The bag no longer covered my head. I wasn’t in a building but out in the open. There were no cultists; in fact, there wasn’t a single person to be seen.
Lightning flashed, black bolts against a dead gray sky. The clouds covering from horizon to horizon were the color of rotting flesh. Another bolt flashed down from the corrupt sky and struck the ground. The hillside recoiled like a living thing from the pain of the strike. The soil, black and moist was more black paste than life-giving loam. It rippled near the site of the strike. Bubbles journeyed from some deep place up to the surface where they stretched the plastic soil upwards into boils which popped, spewing noxious fumes and pus-like yellow fluids.
A structure stood atop the hill, it was tall yet somehow appeared squat and menacing. The angles of its walls shifted as the eye traversed its height as if it were fluctuating or attempting to escape its hated form and become something other.
Moaning of wind or vast creatures suffering in ways unimaginable filled the air. Gusts of wind drove liquid from the surface upward to the clouds rather than downward as rain. In the distance, things moved. The shapes undulated and crawled, they hopped and staggered across the ever-shifting ground. Energies erupted from the distant hills, blue-white flashes; each seemed the polar opposite of the black lightning. The flashes coalesced to form writhing tendrils which quested across the landscape, enveloping and somehow consuming the things moving there. Lightning flashed again and one of the blue-white tendrils streaked upward to intercept the lightning, swallowing its darkness into itself and increasing in size as it drank in the dark energy.

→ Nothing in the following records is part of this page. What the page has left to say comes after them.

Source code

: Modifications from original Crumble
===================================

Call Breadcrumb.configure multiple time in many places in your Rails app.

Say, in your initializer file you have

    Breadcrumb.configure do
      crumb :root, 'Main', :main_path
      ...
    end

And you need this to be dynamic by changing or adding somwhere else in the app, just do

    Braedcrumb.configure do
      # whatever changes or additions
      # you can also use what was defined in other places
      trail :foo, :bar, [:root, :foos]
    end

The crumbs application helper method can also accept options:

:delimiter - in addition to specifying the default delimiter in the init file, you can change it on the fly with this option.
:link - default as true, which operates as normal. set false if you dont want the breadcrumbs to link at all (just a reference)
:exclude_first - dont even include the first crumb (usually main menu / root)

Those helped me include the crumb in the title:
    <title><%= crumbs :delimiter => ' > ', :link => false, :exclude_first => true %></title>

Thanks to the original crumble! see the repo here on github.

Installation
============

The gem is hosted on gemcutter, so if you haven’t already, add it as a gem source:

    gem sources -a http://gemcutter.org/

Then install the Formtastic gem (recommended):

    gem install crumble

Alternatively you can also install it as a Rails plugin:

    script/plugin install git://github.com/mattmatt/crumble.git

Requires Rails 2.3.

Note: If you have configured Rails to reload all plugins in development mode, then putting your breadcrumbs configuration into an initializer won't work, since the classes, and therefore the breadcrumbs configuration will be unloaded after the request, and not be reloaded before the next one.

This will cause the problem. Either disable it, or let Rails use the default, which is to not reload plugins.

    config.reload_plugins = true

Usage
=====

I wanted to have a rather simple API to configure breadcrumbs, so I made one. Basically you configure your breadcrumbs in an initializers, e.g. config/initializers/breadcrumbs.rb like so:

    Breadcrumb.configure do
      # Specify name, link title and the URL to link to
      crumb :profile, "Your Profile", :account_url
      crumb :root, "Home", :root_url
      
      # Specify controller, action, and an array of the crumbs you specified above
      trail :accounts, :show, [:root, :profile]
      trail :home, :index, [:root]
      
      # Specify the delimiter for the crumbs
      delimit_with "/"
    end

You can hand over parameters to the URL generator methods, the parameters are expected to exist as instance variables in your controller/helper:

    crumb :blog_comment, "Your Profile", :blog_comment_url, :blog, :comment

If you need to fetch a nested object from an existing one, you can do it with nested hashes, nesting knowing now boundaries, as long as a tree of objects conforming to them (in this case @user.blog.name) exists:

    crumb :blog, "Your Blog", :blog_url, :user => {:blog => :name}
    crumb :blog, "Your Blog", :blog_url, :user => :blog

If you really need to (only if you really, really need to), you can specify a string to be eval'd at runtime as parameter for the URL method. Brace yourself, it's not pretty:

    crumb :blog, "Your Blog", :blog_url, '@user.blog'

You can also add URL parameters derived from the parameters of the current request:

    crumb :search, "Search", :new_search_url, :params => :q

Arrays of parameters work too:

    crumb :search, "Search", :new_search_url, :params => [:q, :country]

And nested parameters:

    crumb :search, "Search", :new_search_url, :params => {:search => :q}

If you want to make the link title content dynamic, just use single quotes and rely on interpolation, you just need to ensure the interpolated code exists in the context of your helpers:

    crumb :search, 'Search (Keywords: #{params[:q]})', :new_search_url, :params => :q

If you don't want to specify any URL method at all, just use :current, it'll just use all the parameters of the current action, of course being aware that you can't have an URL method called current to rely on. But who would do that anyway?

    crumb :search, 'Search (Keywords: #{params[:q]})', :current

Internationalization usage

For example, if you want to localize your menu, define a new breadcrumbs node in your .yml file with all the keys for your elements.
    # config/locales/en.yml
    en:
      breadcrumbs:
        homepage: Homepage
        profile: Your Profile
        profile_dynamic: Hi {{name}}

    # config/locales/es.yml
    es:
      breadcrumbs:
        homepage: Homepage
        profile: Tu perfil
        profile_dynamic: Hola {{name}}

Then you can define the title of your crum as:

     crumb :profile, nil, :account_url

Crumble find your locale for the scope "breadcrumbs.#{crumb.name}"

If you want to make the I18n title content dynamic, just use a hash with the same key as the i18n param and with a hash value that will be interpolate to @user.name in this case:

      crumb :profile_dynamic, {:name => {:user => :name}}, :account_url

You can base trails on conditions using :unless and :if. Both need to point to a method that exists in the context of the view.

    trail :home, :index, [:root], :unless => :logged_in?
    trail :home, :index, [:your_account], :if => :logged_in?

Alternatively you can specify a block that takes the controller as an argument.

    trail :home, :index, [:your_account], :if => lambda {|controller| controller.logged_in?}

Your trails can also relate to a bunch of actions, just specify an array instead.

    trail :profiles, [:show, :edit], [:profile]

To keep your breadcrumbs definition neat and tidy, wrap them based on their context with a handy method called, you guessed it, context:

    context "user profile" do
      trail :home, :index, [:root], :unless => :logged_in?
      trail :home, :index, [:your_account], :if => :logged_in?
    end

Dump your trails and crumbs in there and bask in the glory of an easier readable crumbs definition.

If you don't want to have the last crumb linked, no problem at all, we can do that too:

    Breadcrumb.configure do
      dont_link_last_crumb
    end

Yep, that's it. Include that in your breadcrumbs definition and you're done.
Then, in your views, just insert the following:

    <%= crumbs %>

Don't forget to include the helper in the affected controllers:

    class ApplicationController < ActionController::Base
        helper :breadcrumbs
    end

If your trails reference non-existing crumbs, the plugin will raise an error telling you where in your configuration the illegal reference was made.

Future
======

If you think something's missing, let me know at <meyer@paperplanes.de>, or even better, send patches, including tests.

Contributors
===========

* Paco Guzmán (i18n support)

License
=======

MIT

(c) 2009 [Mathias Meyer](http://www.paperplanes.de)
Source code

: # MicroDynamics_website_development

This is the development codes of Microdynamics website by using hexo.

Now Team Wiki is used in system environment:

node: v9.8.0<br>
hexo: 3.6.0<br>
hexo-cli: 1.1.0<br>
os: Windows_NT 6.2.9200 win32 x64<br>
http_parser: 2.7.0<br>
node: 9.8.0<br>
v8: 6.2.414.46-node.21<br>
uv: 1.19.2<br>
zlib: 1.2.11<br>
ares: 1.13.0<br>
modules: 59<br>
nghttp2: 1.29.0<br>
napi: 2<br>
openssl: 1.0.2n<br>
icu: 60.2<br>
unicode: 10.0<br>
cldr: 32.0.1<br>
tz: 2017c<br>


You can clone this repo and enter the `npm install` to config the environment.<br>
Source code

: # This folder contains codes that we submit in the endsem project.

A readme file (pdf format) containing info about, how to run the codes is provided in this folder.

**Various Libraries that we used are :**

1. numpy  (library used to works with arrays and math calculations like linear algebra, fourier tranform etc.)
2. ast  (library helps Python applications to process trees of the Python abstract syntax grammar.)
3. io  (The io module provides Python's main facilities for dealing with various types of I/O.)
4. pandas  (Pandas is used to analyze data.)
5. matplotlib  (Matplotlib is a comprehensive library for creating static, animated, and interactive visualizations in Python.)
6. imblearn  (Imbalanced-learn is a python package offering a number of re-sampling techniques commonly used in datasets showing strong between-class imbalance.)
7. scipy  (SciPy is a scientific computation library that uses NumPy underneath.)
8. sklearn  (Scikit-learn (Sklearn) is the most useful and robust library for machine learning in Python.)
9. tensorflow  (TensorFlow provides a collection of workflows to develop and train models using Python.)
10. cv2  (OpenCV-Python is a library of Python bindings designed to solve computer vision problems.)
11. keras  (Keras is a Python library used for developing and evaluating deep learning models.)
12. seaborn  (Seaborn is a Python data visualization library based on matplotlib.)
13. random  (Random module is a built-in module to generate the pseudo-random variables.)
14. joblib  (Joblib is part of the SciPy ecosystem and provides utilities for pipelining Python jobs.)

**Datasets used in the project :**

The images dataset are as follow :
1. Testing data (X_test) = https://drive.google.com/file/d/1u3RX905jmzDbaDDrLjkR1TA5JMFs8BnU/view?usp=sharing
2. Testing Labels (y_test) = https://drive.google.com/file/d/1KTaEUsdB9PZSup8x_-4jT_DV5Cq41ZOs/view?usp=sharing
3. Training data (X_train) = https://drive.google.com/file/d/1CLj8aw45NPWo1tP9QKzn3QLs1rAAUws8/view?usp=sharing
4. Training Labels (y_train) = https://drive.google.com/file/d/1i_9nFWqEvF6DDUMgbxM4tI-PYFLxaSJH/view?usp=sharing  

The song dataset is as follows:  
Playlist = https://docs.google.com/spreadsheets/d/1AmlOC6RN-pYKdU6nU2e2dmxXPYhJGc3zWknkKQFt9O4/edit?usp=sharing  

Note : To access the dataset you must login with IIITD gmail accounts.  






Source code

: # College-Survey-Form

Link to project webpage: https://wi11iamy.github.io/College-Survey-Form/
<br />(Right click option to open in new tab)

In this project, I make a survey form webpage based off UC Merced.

The tendrils turned and regarded me; I could feel their attention as if they were living things intent on stalking new prey. The tendrils flowed across the shifting ground, racing over everything in their path like Saint Elmo’s fire. The electric forms of the tendrils piled one upon anot
her until they filled my view. The rose up, towering over me and then they flung themselves at me, half lightning, half tentacled beast.
I screamed. From the bottom of my chest, gut-clenching, sphincter puckering screams which tore my throat; I screamed.
“You’re safe,” a man’s voice said. Daylight returned to the dark world banishing the energy tentacles and cursed landscape. Screams still tore their way through my abused throat but wound down to whimpers as I saw that I was still in the barn, still kneeling in rotted straw. Dozens of armed men milled. The smell of gunpowder and blood filled the air. Bodies covered the floor, most in the sackcloth robes of the cult but more than a few in normal clothing—my fellow victims.
The man in front of me looked hard but kind. His bulging black vest displayed the most wonderful word I had ever seen: POLICE.